[Task]
Could you return every line of the records below that contains the word "https"?

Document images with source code
BEGIN
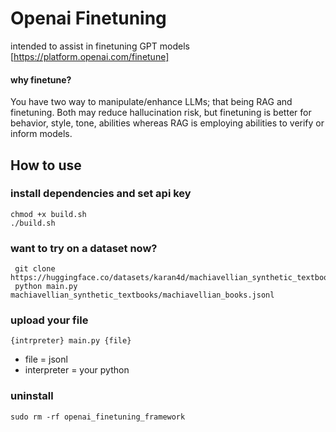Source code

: # Openai Finetuning
intended to assist in finetuning GPT models [https://platform.openai.com/finetune]

#### why finetune?
You have two way to manipulate/enhance LLMs; that being RAG and finetuning. Both may reduce hallucination risk, but finetuning is better for behavior, style, tone, abilities whereas RAG is employing abilities to verify or inform models. 

## How to use 
### install dependencies and set api key
```
chmod +x build.sh
./build.sh
```
### want to try on a dataset now?
```
 git clone https://huggingface.co/datasets/karan4d/machiavellian_synthetic_textbooks
 python main.py machiavellian_synthetic_textbooks/machiavellian_books.jsonl
```
### upload your file
```
{intrpreter} main.py {file}
```

- file = jsonl
- interpreter = your python
### uninstall 
```
sudo rm -rf openai_finetuning_framework

```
END
[Output of the exercise]
intended to assist in finetuning GPT models [https://platform.openai.com/finetune]
 git clone https://huggingface.co/datasets/karan4d/machiavellian_synthetic_textbooks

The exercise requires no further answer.